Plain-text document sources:
#####

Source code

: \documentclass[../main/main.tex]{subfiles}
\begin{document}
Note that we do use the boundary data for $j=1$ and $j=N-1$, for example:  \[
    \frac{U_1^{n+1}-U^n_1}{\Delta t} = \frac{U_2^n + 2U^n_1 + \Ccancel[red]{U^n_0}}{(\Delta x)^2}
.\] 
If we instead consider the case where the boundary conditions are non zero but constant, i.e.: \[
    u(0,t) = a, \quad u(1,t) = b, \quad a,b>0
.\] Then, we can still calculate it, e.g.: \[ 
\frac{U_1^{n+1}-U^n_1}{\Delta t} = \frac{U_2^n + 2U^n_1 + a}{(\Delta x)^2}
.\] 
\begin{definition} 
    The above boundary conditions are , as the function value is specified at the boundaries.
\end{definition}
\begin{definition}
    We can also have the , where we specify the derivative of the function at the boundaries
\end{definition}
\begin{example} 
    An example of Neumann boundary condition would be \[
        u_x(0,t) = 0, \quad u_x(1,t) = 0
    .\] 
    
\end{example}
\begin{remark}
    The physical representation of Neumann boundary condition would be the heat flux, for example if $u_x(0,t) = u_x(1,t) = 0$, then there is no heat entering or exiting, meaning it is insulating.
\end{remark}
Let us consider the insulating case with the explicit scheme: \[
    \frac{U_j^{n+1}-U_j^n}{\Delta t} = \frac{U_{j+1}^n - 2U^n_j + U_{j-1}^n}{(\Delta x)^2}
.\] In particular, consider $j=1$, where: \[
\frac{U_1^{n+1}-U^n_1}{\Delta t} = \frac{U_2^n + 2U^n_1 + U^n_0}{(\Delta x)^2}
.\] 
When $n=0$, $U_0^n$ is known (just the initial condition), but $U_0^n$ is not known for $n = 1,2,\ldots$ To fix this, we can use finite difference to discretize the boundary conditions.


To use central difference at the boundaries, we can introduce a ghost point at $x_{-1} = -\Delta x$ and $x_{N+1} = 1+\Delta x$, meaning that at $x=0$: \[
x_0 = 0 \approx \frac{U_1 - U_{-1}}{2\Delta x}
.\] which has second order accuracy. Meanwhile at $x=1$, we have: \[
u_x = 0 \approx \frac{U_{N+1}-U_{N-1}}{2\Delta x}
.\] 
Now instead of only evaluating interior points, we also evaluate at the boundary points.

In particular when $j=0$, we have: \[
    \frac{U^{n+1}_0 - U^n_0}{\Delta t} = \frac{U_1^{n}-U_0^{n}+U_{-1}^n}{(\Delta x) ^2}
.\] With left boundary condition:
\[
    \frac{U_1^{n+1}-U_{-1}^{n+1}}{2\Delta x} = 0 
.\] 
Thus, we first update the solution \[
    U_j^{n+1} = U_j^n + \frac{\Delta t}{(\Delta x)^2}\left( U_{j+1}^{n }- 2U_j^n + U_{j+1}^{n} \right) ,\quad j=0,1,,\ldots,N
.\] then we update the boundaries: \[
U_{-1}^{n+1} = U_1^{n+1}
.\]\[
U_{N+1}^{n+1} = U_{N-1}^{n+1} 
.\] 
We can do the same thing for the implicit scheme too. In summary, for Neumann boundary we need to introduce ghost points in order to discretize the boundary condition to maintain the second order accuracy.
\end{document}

#####

WHAT YOU SHOULD DO ▸ Find every line above that includes the word "conditions" and report only how many there are.

REPLY ▸ 3